The product was expected to be launched in 2018, before competition from Pfizer and Valvena, and was credited with annual peak sales of more than $1 billion.
On Friday, Les Echos (brief p18) reports Sanofi faces being sued in the Philippines over the vaccine.

France's highest court to investigate role of aluminium-based adjuvants in vaccines

Monday’s Le Monde (brief p10 and website) reported that Conseil d’Etat, France's highest administrative court, has received a complaint requesting the ban of aluminium adjuvants in vaccines, filed by a lawyer on behalf of about 3,000 people.
The request has already been rejected by French healthcare minister Agnès Buzyn, which pushed for the group of people to go to court.
The newspaper said that scientific studies have given mixed conclusions about the safety of those adjuvants, while the authorities insist they are not dangerous.

Advicenne raises 27 million euros in flotation

Thursday’s Le Monde (Economy and Enterprises supplement, brief p4) and La Tribune (website) reported that French biotech Advicenne has raised 27 million euros in its public listing on Euronext Paris.
This sum is slightly lower than the target set by the company of 30 million euros, noted La Tribune (APMHE 55466).

Viagra to be sold without prescription in UK

On Monday, Le Parisien (brief p19) reported on the over-the-counter (OTC) switch of Pfizer’s Viagra in the UK as reported last week by APMHE (APMHE 55816).

Nestlé and Stada interested by Merck KGaA OTC business

Monday’s Le Figaro (brief p32) noted Nestlé and Stada are interested in buying the OTC business of Merck KGaA (APMHE 55878).

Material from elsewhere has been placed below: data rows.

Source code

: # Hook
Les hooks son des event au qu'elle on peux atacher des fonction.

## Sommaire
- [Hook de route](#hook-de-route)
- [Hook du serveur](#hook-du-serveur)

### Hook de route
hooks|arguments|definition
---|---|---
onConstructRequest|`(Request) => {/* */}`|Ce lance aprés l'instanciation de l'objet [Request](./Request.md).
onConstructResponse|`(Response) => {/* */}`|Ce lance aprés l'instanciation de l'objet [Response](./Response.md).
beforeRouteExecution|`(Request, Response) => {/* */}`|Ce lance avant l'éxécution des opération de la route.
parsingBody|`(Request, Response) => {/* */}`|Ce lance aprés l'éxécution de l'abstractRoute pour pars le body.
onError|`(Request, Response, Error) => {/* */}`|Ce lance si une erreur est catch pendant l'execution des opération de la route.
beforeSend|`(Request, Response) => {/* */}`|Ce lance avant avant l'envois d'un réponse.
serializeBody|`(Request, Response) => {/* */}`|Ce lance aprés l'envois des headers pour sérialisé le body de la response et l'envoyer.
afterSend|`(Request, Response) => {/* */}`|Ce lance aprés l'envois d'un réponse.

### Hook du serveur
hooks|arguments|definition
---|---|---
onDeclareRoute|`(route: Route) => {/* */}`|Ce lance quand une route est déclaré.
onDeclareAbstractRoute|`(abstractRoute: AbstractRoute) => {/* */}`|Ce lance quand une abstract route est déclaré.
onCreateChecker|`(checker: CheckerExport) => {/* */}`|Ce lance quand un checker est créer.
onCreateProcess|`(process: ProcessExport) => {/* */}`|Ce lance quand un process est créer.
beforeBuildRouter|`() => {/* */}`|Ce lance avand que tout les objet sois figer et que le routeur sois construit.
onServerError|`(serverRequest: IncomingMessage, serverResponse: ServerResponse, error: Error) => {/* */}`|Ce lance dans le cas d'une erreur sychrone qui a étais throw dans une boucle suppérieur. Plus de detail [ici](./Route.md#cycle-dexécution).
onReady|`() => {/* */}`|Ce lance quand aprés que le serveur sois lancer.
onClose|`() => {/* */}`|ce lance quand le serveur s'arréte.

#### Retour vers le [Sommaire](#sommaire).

French HTA agency names new board chairman

Friday’s Les Echos (p35) notes that Dominique Le Gudulec has been appointed chairman of the board of French HTA agency HAS (Haute autorité de la santé), succeeding Agnès Buzyn, current health minister.
HAS is notably responsible for the negotiation of reimbursement prices of medicines and medical devices. Dominique Le Gudulec was until now manager of the Nuclear Medicine and Biophysic department in Bichat hospital in Paris.